Give the entries below again, word for word, and leave out the images.

Records drawn from a dataset:
== Segment start ==
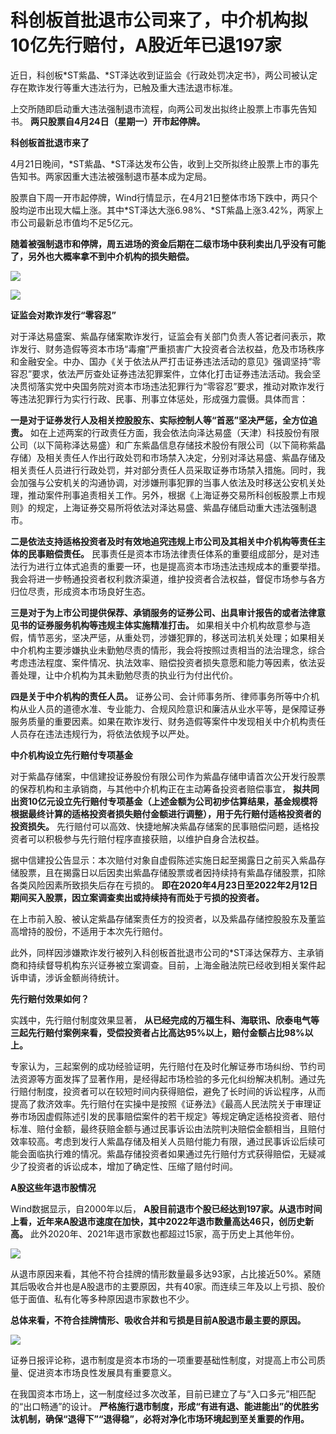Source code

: # 科创板首批退市公司来了，中介机构拟10亿先行赔付，A股近年已退197家

近日，科创板*ST紫晶、*ST泽达收到证监会《行政处罚决定书》，两公司被认定存在欺诈发行等重大违法行为，已触及重大违法退市标准。

上交所随即启动重大违法强制退市流程，向两公司发出拟终止股票上市事先告知书。 **两只股票自4月24日（星期一）开市起停牌。**

**科创板首批退市来了**

4月21日晚间，*ST紫晶、*ST泽达发布公告，收到上交所拟终止股票上市的事先告知书。两家因重大违法被强制退市基本成为定局。

股票自下周一开市起停牌，Wind行情显示，在4月21日整体市场下跌中，两只个股均逆市出现大幅上涨。其中*ST泽达大涨6.98%、*ST紫晶上涨3.42%，两家上市公司最新总市值均不足5亿元。

**随着被强制退市和停牌，周五进场的资金后期在二级市场中获利卖出几乎没有可能了，另外也大概率拿不到中介机构的损失赔偿。**

![](https://inews.gtimg.com/newsapp_bt/0/15782401979/1000)

![](https://inews.gtimg.com/newsapp_bt/0/15782401981/1000)

**证监会对欺诈发行“零容忍”**

对于泽达易盛案、紫晶存储案欺诈发行，证监会有关部门负责人答记者问表示，欺诈发行、财务造假等资本市场“毒瘤”严重损害广大投资者合法权益，危及市场秩序和金融安全。中办、国办《关于依法从严打击证券违法活动的意见》强调坚持“零容忍”要求，依法严厉查处证券违法犯罪案件，立体化打击证券违法活动。我会坚决贯彻落实党中央国务院对资本市场违法犯罪行为“零容忍”要求，推动对欺诈发行等违法犯罪行为实行行政、民事、刑事立体惩处，形成强力震慑。具体而言：

**一是对于证券发行人及相关控股股东、实际控制人等“首恶”坚决严惩，全方位追责。**
如在上述两案的行政责任方面，我会依法向泽达易盛（天津）科技股份有限公司（以下简称泽达易盛）和广东紫晶信息存储技术股份有限公司（以下简称紫晶存储）及相关责任人作出行政处罚和市场禁入决定，分别对泽达易盛、紫晶存储及相关责任人员进行行政处罚，并对部分责任人员采取证券市场禁入措施。同时，我会加强与公安机关的沟通协调，对涉嫌刑事犯罪的当事人依法及时移送公安机关处理，推动案件刑事追责相关工作。另外，根据《上海证券交易所科创板股票上市规则》的规定，上海证券交易所将依法对泽达易盛、紫晶存储启动重大违法强制退市。

**二是依法支持适格投资者及时有效地追究违规上市公司及其相关中介机构等责任主体的民事赔偿责任。**
民事责任是资本市场法律责任体系的重要组成部分，是对违法行为进行立体式追责的重要一环，也是提高资本市场违法违规成本的重要举措。我会将进一步畅通投资者权利救济渠道，维护投资者合法权益，督促市场参与各方归位尽责，形成资本市场良好生态。

**三是对于为上市公司提供保荐、承销服务的证券公司、出具审计报告的或者法律意见书的证券服务机构等违规主体实施精准打击。**
如果相关中介机构故意参与造假，情节恶劣，坚决严惩，从重处罚，涉嫌犯罪的，移送司法机关处理；如果相关中介机构主要涉嫌执业未勤勉尽责的情形，我会将按照过责相当的法治理念，综合考虑违法程度、案件情况、执法效率、赔偿投资者损失意愿和能力等因素，依法妥善处理，让中介机构为其未勤勉尽责的执业行为付出代价。

**四是关于中介机构的责任人员。**
证券公司、会计师事务所、律师事务所等中介机构从业人员的道德水准、专业能力、合规风险意识和廉洁从业水平等，是保障证券服务质量的重要因素。如果在欺诈发行、财务造假等案件中发现相关中介机构责任人员存在违法违规行为，将依法依规予以严处。

**中介机构设立先行赔付专项基金**

对于紫晶存储案，中信建投证券股份有限公司作为紫晶存储申请首次公开发行股票的保荐机构和主承销商，与其他中介机构正在主动筹备投资者赔偿事宜，
**拟共同出资10亿元设立先行赔付专项基金（上述金额为公司初步估算结果，基金规模将根据最终计算的适格投资者损失赔付金额进行调整），用于先行赔付适格投资者的投资损失。**
先行赔付可以高效、快捷地解决紫晶存储案的民事赔偿问题，适格投资者可以积极参与先行赔付程序直接获赔，以维护自身合法权益。

据中信建投公告显示：本次赔付对象自虚假陈述实施日起至揭露日之前买入紫晶存储股票，且在揭露日以后因卖出紫晶存储股票或者因持续持有紫晶存储股票，扣除各类风险因素所致损失后存在亏损的。
**即在2020年4月23日至2022年2月12日期间买入股票，因立案调查卖出或持续持有而处于亏损的投资者。**

在上市前入股、被认定紫晶存储案责任方的投资者，以及紫晶存储控股股东及董监高增持的股份，不适用于本次先行赔付。

此外，同样因涉嫌欺诈发行被列入科创板首批退市公司的*ST泽达保荐方、主承销商和持续督导机构东兴证券被立案调查。目前，上海金融法院已经收到相关案件起诉申请，涉诉金额尚待统计。

**先行赔付效果如何？**

实践中，先行赔付制度效果显著， **从已经完成的万福生科、海联讯、欣泰电气等三起先行赔付案例来看，受偿投资者占比高达95%以上，赔付金额占比98%以上。**

专家认为，三起案例的成功经验证明，先行赔付在及时化解证券市场纠纷、节约司法资源等方面发挥了显著作用，是经得起市场检验的多元化纠纷解决机制。通过先行赔付制度，投资者可以在较短时间内获得赔偿，避免了长时间的诉讼程序，从而提高了救济效率。先行赔付在实操中是按照《证券法》《最高人民法院关于审理证券市场因虚假陈述引发的民事赔偿案件的若干规定》等规定确定适格投资者、赔付标准、赔付金额，最终获赔金额与通过民事诉讼由法院判决赔偿金额相当，且赔付效率较高。考虑到发行人紫晶存储及相关人员赔付能力有限，通过民事诉讼后续可能会面临执行难的情况。紫晶存储投资者如果通过先行赔付方式获得赔偿，无疑减少了投资者的诉讼成本，增加了确定性、压缩了赔付时间。

**A股这些年退市股情况**

Wind数据显示，自2000年以后，
**A股目前退市个股已经达到197家。从退市时间上看，近年来A股退市速度在加快，其中2022年退市数量高达46只，创历史新高。**
此外2020年、2021年退市家数也都超过15家，高于历史上其他年份。

![](https://inews.gtimg.com/newsapp_bt/0/15782402003/1000)

从退市原因来看，其他不符合挂牌的情形数量最多达93家，占比接近50%。紧随其后吸收合并也是A股退市的主要原因，共有40家。而连续三年及以上亏损、股价低于面值、私有化等多种原因退市家数也不少。

**总体来看，不符合挂牌情形、吸收合并和亏损是目前A股退市最主要的原因。**

![](https://inews.gtimg.com/newsapp_bt/0/15782402006/1000)

证券日报评论称，退市制度是资本市场的一项重要基础性制度，对提高上市公司质量、促进资本市场良性发展具有重要意义。

在我国资本市场上，这一制度经过多次改革，目前已建立了与“入口多元”相匹配的“出口畅通”的设计。
**严格施行退市制度，形成“有进有退、能进能出”的优胜劣汰机制，确保“退得下”“退得稳”，必将对净化市场环境起到至关重要的作用。**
== Segment end ==
▶ [Task result]
Source code

: # 科创板首批退市公司来了，中介机构拟10亿先行赔付，A股近年已退197家

近日，科创板*ST紫晶、*ST泽达收到证监会《行政处罚决定书》，两公司被认定存在欺诈发行等重大违法行为，已触及重大违法退市标准。

上交所随即启动重大违法强制退市流程，向两公司发出拟终止股票上市事先告知书。 **两只股票自4月24日（星期一）开市起停牌。**

**科创板首批退市来了**

4月21日晚间，*ST紫晶、*ST泽达发布公告，收到上交所拟终止股票上市的事先告知书。两家因重大违法被强制退市基本成为定局。

股票自下周一开市起停牌，Wind行情显示，在4月21日整体市场下跌中，两只个股均逆市出现大幅上涨。其中*ST泽达大涨6.98%、*ST紫晶上涨3.42%，两家上市公司最新总市值均不足5亿元。

**随着被强制退市和停牌，周五进场的资金后期在二级市场中获利卖出几乎没有可能了，另外也大概率拿不到中介机构的损失赔偿。**

![](https://inews.gtimg.com/newsapp_bt/0/15782401979/1000)

![](https://inews.gtimg.com/newsapp_bt/0/15782401981/1000)

**证监会对欺诈发行“零容忍”**

对于泽达易盛案、紫晶存储案欺诈发行，证监会有关部门负责人答记者问表示，欺诈发行、财务造假等资本市场“毒瘤”严重损害广大投资者合法权益，危及市场秩序和金融安全。中办、国办《关于依法从严打击证券违法活动的意见》强调坚持“零容忍”要求，依法严厉查处证券违法犯罪案件，立体化打击证券违法活动。我会坚决贯彻落实党中央国务院对资本市场违法犯罪行为“零容忍”要求，推动对欺诈发行等违法犯罪行为实行行政、民事、刑事立体惩处，形成强力震慑。具体而言：

**一是对于证券发行人及相关控股股东、实际控制人等“首恶”坚决严惩，全方位追责。**
如在上述两案的行政责任方面，我会依法向泽达易盛（天津）科技股份有限公司（以下简称泽达易盛）和广东紫晶信息存储技术股份有限公司（以下简称紫晶存储）及相关责任人作出行政处罚和市场禁入决定，分别对泽达易盛、紫晶存储及相关责任人员进行行政处罚，并对部分责任人员采取证券市场禁入措施。同时，我会加强与公安机关的沟通协调，对涉嫌刑事犯罪的当事人依法及时移送公安机关处理，推动案件刑事追责相关工作。另外，根据《上海证券交易所科创板股票上市规则》的规定，上海证券交易所将依法对泽达易盛、紫晶存储启动重大违法强制退市。

**二是依法支持适格投资者及时有效地追究违规上市公司及其相关中介机构等责任主体的民事赔偿责任。**
民事责任是资本市场法律责任体系的重要组成部分，是对违法行为进行立体式追责的重要一环，也是提高资本市场违法违规成本的重要举措。我会将进一步畅通投资者权利救济渠道，维护投资者合法权益，督促市场参与各方归位尽责，形成资本市场良好生态。

**三是对于为上市公司提供保荐、承销服务的证券公司、出具审计报告的或者法律意见书的证券服务机构等违规主体实施精准打击。**
如果相关中介机构故意参与造假，情节恶劣，坚决严惩，从重处罚，涉嫌犯罪的，移送司法机关处理；如果相关中介机构主要涉嫌执业未勤勉尽责的情形，我会将按照过责相当的法治理念，综合考虑违法程度、案件情况、执法效率、赔偿投资者损失意愿和能力等因素，依法妥善处理，让中介机构为其未勤勉尽责的执业行为付出代价。

**四是关于中介机构的责任人员。**
证券公司、会计师事务所、律师事务所等中介机构从业人员的道德水准、专业能力、合规风险意识和廉洁从业水平等，是保障证券服务质量的重要因素。如果在欺诈发行、财务造假等案件中发现相关中介机构责任人员存在违法违规行为，将依法依规予以严处。

**中介机构设立先行赔付专项基金**

对于紫晶存储案，中信建投证券股份有限公司作为紫晶存储申请首次公开发行股票的保荐机构和主承销商，与其他中介机构正在主动筹备投资者赔偿事宜，
**拟共同出资10亿元设立先行赔付专项基金（上述金额为公司初步估算结果，基金规模将根据最终计算的适格投资者损失赔付金额进行调整），用于先行赔付适格投资者的投资损失。**
先行赔付可以高效、快捷地解决紫晶存储案的民事赔偿问题，适格投资者可以积极参与先行赔付程序直接获赔，以维护自身合法权益。

据中信建投公告显示：本次赔付对象自虚假陈述实施日起至揭露日之前买入紫晶存储股票，且在揭露日以后因卖出紫晶存储股票或者因持续持有紫晶存储股票，扣除各类风险因素所致损失后存在亏损的。
**即在2020年4月23日至2022年2月12日期间买入股票，因立案调查卖出或持续持有而处于亏损的投资者。**

在上市前入股、被认定紫晶存储案责任方的投资者，以及紫晶存储控股股东及董监高增持的股份，不适用于本次先行赔付。

此外，同样因涉嫌欺诈发行被列入科创板首批退市公司的*ST泽达保荐方、主承销商和持续督导机构东兴证券被立案调查。目前，上海金融法院已经收到相关案件起诉申请，涉诉金额尚待统计。

**先行赔付效果如何？**

实践中，先行赔付制度效果显著， **从已经完成的万福生科、海联讯、欣泰电气等三起先行赔付案例来看，受偿投资者占比高达95%以上，赔付金额占比98%以上。**

专家认为，三起案例的成功经验证明，先行赔付在及时化解证券市场纠纷、节约司法资源等方面发挥了显著作用，是经得起市场检验的多元化纠纷解决机制。通过先行赔付制度，投资者可以在较短时间内获得赔偿，避免了长时间的诉讼程序，从而提高了救济效率。先行赔付在实操中是按照《证券法》《最高人民法院关于审理证券市场因虚假陈述引发的民事赔偿案件的若干规定》等规定确定适格投资者、赔付标准、赔付金额，最终获赔金额与通过民事诉讼由法院判决赔偿金额相当，且赔付效率较高。考虑到发行人紫晶存储及相关人员赔付能力有限，通过民事诉讼后续可能会面临执行难的情况。紫晶存储投资者如果通过先行赔付方式获得赔偿，无疑减少了投资者的诉讼成本，增加了确定性、压缩了赔付时间。

**A股这些年退市股情况**

Wind数据显示，自2000年以后，
**A股目前退市个股已经达到197家。从退市时间上看，近年来A股退市速度在加快，其中2022年退市数量高达46只，创历史新高。**
此外2020年、2021年退市家数也都超过15家，高于历史上其他年份。

![](https://inews.gtimg.com/newsapp_bt/0/15782402003/1000)

从退市原因来看，其他不符合挂牌的情形数量最多达93家，占比接近50%。紧随其后吸收合并也是A股退市的主要原因，共有40家。而连续三年及以上亏损、股价低于面值、私有化等多种原因退市家数也不少。

**总体来看，不符合挂牌情形、吸收合并和亏损是目前A股退市最主要的原因。**

![](https://inews.gtimg.com/newsapp_bt/0/15782402006/1000)

证券日报评论称，退市制度是资本市场的一项重要基础性制度，对提高上市公司质量、促进资本市场良性发展具有重要意义。

在我国资本市场上，这一制度经过多次改革，目前已建立了与“入口多元”相匹配的“出口畅通”的设计。
**严格施行退市制度，形成“有进有退、能进能出”的优胜劣汰机制，确保“退得下”“退得稳”，必将对净化市场环境起到至关重要的作用。**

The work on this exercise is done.